___ Data
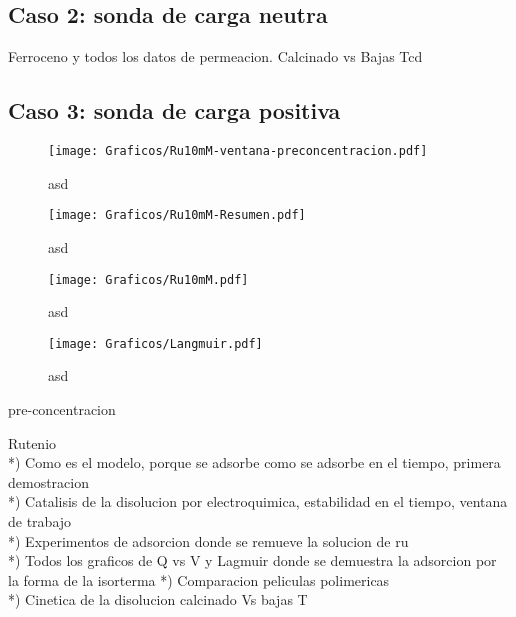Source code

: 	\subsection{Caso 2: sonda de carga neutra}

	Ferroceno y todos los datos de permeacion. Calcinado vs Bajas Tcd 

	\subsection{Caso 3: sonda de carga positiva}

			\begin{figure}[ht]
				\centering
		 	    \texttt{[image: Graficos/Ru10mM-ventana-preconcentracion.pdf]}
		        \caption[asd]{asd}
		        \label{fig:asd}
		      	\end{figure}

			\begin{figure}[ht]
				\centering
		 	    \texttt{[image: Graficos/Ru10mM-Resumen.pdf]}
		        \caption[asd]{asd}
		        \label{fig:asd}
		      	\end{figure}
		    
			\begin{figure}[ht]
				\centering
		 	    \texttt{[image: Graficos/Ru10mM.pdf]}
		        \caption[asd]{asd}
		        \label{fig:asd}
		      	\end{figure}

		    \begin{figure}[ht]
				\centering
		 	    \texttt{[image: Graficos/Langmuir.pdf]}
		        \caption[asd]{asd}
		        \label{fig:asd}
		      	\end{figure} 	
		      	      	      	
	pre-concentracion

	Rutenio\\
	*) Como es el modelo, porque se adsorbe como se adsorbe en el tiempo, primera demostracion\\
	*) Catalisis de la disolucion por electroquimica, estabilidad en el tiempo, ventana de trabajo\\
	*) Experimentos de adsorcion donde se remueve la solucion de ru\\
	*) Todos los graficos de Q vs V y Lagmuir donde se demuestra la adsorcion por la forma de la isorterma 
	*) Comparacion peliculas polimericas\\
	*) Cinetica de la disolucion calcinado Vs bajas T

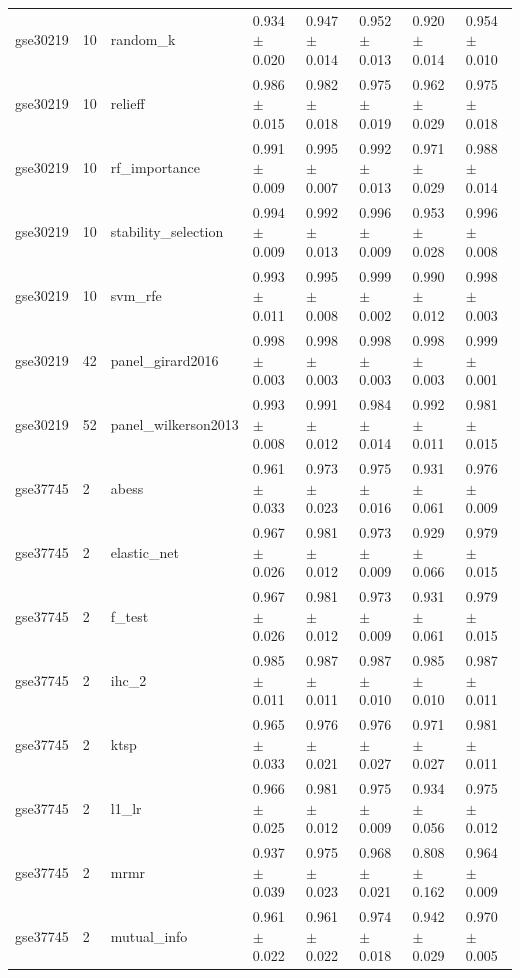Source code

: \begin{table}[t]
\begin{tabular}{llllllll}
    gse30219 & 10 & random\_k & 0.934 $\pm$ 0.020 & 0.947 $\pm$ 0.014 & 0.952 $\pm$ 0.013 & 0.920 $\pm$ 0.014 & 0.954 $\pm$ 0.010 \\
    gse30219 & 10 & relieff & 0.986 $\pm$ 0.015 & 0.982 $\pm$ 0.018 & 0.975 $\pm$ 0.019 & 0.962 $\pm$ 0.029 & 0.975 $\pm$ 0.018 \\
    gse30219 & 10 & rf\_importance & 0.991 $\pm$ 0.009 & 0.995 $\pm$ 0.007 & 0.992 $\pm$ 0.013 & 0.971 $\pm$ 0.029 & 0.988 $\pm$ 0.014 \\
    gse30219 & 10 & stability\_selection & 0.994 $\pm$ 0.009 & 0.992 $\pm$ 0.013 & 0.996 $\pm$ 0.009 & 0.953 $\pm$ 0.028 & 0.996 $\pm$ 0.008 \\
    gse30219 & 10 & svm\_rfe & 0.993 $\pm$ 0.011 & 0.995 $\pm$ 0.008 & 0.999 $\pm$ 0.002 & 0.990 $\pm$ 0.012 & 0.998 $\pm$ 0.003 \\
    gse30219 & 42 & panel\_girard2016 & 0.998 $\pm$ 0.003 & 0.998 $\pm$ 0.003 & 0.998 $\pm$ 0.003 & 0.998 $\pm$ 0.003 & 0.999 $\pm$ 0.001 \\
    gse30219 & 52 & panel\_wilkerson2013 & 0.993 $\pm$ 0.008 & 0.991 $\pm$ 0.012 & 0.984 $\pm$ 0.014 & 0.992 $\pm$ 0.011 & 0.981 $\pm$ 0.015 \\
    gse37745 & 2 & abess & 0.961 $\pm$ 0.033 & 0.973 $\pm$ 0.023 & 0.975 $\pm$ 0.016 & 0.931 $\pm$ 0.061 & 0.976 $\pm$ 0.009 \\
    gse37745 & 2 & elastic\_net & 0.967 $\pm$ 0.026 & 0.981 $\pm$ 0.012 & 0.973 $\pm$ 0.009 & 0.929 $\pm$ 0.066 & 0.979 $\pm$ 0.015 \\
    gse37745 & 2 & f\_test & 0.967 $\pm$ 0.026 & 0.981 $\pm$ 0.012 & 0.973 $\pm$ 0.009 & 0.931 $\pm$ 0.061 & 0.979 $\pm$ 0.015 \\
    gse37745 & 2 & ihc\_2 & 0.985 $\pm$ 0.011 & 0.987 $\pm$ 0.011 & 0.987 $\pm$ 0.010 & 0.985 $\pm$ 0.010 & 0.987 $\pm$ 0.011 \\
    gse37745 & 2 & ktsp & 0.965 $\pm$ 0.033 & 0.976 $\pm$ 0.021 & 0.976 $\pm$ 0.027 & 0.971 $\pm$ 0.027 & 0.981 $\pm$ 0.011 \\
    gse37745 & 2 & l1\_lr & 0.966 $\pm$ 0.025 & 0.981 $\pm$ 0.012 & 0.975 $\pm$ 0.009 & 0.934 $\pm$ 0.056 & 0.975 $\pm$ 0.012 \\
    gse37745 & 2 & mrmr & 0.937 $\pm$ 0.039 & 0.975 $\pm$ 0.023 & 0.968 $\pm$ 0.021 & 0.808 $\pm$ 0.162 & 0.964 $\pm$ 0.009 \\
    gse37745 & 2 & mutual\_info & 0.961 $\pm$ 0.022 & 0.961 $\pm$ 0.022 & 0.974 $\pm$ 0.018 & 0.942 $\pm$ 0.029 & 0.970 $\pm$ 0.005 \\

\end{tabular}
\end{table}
______
### Work item
Locate "gse37745 & 2 & mutual\_info" in the data above. Then repeat, exactly, its line and each line after it through the last, adding nothing.

### Response area
    gse37745 & 2 & mutual\_info & 0.961 $\pm$ 0.022 & 0.961 $\pm$ 0.022 & 0.974 $\pm$ 0.018 & 0.942 $\pm$ 0.029 & 0.970 $\pm$ 0.005 \\

\end{tabular}
\end{table}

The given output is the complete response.